**Work to be completed**:
Say how many lines in the data below contain the word "platform", and give no other text.

**Records for the task**:
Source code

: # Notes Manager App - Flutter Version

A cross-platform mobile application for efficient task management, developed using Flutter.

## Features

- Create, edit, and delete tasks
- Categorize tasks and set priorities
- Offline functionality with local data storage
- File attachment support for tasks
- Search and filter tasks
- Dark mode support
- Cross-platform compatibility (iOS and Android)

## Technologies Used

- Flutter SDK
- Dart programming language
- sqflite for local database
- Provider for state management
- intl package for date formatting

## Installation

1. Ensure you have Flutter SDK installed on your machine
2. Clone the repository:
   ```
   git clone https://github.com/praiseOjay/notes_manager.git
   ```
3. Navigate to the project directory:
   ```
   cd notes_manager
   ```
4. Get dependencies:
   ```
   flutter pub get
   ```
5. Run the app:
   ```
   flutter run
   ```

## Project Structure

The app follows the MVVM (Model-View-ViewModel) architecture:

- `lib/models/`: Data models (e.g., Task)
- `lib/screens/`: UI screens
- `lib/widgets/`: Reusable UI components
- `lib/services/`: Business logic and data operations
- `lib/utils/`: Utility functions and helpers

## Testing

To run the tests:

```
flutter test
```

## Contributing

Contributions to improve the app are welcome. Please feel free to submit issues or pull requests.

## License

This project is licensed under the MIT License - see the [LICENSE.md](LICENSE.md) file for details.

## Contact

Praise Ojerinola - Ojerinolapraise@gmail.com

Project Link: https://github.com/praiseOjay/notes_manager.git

**Task output**:
2